President Donald Trump nominated a senior State Department official Thursday for the top post at the U.S. Agency for Global Media after a federal judge ruled that Kari Lake’s leadership violated federal law.
Trump nominated Sarah Rogers, the undersecretary of state for public diplomacy, less than a week after U.S. District Judge Royce Lamberth ordered that all actions Lake took as acting CEO from July 31 to Nov. 19 be considered void, including an Aug. 29 reduction-in-force that eliminated jobs for more than 500 employees at Voice of America and elsewhere within USAGM.
Lake insulted Lamberth’s appearance Thursday as she criticized his ruling last weekend. She said on X that she would stay on as deputy CEO and that Michael Rigas, who is deputy secretary of state for management and “a patriotic fighter with experience reducing the size of government,” will be acting CEO.

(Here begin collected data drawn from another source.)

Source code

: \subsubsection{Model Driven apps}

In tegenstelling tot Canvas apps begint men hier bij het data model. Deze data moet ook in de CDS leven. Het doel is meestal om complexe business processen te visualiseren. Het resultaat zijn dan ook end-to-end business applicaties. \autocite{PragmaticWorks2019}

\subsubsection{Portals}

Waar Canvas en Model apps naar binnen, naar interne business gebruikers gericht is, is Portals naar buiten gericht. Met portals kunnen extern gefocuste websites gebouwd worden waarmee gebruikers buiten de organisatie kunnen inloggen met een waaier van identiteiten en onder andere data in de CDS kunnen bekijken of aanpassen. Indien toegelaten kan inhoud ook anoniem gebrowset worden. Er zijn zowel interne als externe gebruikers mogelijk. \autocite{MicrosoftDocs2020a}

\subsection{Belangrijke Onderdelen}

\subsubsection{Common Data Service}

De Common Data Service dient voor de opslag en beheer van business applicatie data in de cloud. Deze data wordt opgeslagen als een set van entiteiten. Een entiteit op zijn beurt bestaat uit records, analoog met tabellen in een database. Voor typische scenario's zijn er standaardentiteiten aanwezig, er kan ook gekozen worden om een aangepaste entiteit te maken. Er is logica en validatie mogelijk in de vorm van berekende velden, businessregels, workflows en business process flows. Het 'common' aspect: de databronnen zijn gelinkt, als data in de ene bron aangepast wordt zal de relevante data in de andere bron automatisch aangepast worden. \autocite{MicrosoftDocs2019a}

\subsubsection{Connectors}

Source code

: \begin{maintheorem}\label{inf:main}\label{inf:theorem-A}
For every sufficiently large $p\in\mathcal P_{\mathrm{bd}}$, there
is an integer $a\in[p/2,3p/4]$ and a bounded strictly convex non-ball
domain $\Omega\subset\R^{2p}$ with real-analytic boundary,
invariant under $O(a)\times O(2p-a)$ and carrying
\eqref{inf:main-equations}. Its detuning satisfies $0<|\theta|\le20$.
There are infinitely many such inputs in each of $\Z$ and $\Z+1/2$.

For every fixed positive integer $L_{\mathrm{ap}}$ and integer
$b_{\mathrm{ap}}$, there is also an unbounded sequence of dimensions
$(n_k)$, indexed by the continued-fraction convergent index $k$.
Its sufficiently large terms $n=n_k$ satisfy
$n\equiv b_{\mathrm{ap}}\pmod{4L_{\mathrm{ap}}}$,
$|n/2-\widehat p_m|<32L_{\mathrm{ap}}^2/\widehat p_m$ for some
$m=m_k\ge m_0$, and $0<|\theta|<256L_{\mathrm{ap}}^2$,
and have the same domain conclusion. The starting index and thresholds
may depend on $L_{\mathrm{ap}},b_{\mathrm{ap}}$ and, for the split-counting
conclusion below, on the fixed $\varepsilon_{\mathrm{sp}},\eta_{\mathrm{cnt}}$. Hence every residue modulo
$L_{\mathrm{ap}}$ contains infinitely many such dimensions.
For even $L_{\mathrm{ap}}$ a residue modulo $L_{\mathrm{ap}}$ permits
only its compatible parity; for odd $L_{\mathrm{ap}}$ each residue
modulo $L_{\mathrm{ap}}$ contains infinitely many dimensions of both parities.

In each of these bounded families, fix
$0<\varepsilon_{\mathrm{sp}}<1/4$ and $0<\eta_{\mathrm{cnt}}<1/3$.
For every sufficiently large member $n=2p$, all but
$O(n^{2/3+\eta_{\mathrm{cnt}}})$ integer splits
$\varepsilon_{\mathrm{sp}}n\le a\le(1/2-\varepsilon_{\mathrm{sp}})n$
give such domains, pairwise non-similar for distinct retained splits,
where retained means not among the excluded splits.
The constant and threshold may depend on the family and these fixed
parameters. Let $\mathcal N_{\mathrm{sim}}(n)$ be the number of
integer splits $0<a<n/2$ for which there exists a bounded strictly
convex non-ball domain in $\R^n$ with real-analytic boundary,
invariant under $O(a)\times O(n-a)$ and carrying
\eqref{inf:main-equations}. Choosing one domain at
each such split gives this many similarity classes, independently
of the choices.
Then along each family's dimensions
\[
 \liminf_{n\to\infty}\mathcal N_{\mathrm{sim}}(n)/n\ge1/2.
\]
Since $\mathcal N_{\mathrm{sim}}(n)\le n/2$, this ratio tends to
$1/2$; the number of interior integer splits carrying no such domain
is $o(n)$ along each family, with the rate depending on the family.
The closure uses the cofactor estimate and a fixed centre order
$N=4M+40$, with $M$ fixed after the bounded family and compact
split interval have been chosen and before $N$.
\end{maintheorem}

“Together, Mike and I, while we wait for Under Secretary Rogers (@UnderSecPD) to be confirmed as USAGM CEO, will root-out corruption at the agency and make it more accountable to American taxpayers,” she said.
A spokesperson for the State Department said that if the Senate confirms Rogers for the post, she will serve concurrently as undersecretary for public diplomacy.
“USAGM’s mission has long been closely aligned with the Department of State, and the Under Secretary for Public Diplomacy has always held consultative authorities with the agency,” the spokesperson said after the nomination. “Rogers would be uniquely well positioned to significantly strengthen coordination between U.S. international broadcasting and American public diplomacy in the national interest.”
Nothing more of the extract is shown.